Count how many lines of the data include "Systems". The answer is that number and nothing else.
━━━━━ DATA UNDER STUDY ━━━━━
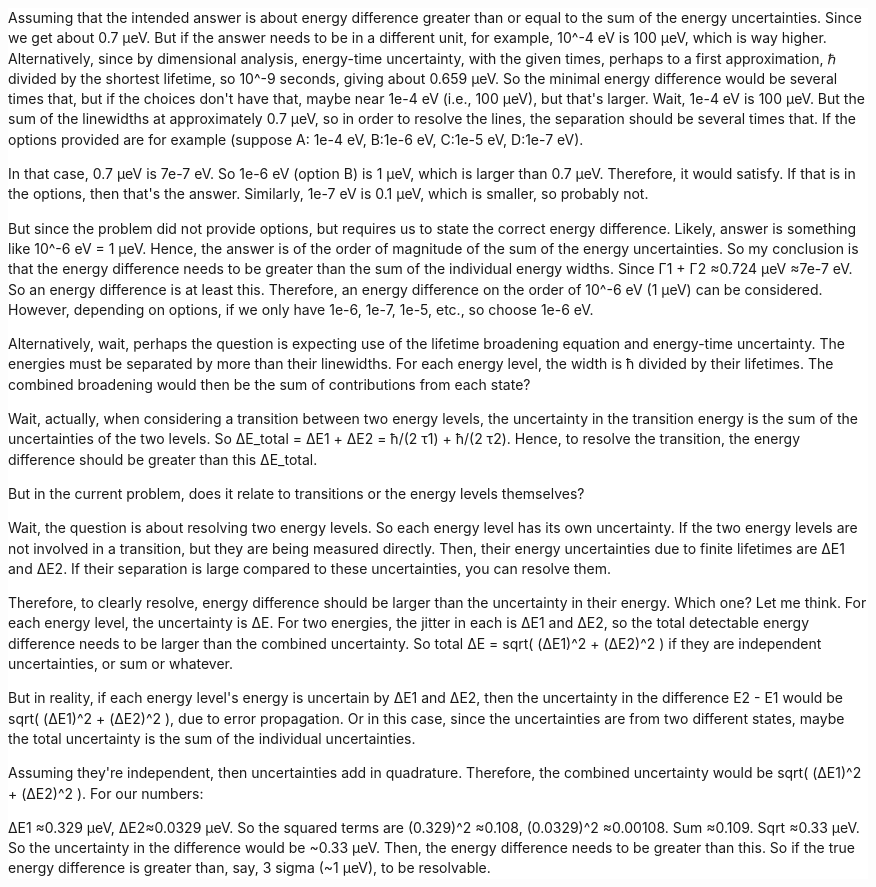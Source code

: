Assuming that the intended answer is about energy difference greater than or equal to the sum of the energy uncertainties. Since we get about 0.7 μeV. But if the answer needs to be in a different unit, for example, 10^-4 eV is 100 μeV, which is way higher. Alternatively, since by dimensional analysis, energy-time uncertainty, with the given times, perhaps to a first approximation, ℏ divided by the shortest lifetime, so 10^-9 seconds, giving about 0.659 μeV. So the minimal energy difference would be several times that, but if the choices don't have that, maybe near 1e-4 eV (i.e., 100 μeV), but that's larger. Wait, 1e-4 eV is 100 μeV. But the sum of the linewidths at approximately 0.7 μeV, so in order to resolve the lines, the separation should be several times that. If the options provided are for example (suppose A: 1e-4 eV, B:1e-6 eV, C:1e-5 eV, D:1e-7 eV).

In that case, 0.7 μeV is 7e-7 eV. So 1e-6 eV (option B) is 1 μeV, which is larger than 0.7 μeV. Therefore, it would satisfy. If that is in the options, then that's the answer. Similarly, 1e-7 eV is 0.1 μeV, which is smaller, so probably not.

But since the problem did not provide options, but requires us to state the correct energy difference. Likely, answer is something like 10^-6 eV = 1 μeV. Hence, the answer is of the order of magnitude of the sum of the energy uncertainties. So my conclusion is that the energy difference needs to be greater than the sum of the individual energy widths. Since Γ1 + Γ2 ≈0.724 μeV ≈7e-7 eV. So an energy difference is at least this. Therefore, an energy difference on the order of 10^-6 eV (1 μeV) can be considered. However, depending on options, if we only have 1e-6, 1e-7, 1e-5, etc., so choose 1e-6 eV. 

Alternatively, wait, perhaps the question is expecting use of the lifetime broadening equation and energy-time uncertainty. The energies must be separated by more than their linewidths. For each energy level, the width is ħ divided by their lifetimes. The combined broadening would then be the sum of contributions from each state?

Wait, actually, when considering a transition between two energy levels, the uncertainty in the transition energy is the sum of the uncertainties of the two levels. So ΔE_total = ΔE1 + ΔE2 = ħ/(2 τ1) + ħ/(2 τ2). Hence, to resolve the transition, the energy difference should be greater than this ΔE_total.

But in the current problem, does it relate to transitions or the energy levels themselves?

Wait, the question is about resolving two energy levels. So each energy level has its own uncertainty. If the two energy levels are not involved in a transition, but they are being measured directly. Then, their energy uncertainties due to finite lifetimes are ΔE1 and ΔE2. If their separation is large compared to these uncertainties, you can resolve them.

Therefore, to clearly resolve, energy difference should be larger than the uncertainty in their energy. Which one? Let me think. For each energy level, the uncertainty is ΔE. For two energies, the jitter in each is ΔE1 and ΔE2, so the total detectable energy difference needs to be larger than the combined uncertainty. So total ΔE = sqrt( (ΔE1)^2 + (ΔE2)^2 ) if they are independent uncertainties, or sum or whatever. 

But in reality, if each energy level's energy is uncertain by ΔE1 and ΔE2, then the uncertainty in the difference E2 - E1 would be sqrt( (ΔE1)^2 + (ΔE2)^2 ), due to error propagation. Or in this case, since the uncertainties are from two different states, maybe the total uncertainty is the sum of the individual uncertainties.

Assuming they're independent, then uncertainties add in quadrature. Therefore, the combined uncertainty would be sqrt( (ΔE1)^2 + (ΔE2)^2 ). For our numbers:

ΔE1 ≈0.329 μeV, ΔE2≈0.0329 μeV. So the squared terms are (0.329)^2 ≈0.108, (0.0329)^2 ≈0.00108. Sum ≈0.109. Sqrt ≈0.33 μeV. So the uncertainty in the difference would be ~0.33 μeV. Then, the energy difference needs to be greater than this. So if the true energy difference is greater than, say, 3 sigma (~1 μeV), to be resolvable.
━━━━━
━━━━━ DATA UNDER STUDY ━━━━━
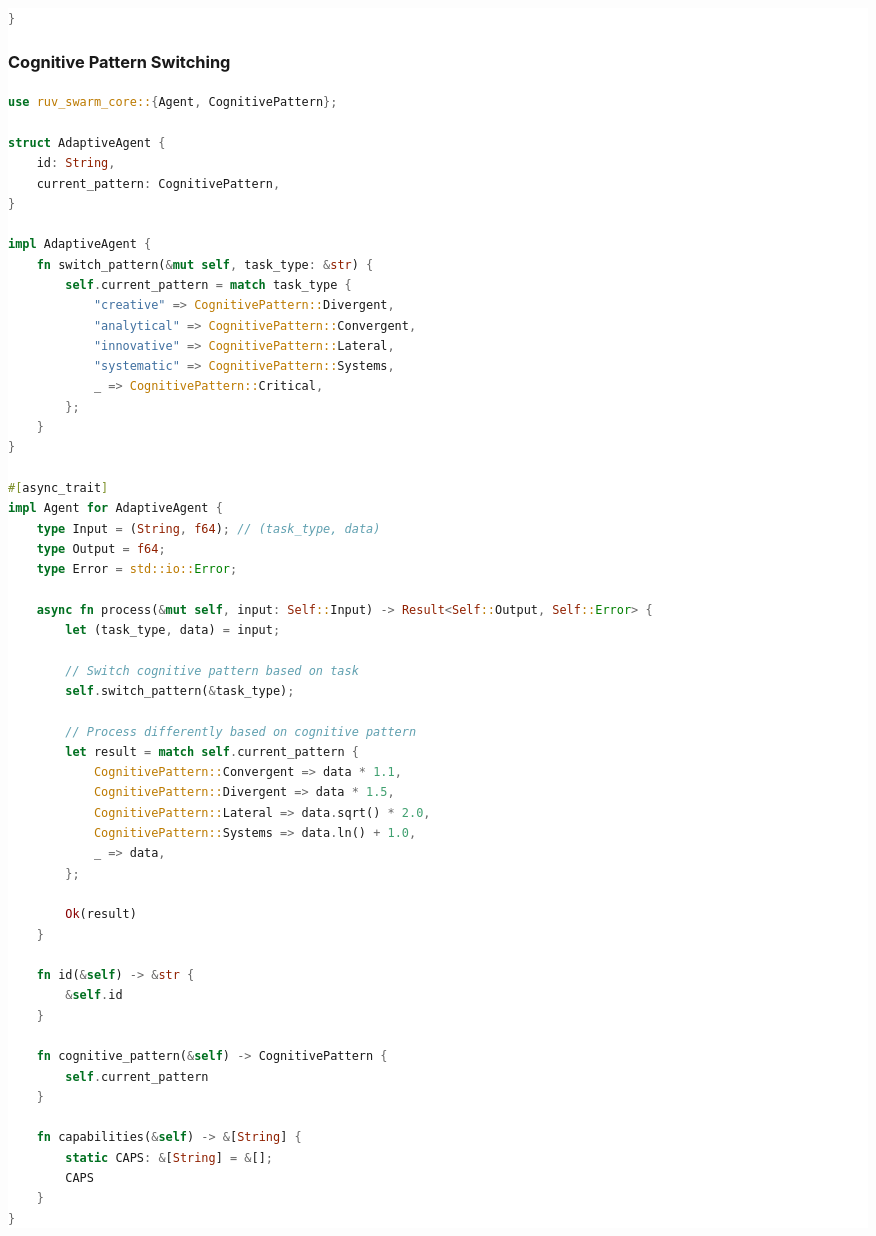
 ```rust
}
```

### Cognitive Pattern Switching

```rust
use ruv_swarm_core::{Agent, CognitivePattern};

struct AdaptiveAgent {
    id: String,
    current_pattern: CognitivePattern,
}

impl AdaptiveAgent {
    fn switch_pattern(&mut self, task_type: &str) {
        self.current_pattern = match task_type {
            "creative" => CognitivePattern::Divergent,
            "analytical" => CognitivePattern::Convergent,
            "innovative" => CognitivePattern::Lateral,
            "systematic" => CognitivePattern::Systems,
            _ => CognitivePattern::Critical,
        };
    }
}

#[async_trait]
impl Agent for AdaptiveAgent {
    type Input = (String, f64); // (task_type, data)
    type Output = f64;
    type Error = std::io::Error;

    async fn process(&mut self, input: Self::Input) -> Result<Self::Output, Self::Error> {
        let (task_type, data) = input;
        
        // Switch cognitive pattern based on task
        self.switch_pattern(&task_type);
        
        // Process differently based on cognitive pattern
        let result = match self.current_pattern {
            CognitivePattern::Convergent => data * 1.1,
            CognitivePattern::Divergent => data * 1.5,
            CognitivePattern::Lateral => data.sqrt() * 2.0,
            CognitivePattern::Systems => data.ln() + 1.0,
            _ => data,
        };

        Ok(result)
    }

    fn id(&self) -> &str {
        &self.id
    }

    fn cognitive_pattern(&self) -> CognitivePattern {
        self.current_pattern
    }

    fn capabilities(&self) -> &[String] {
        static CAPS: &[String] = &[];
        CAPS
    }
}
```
━━━━━
### RESULT BELOW:
2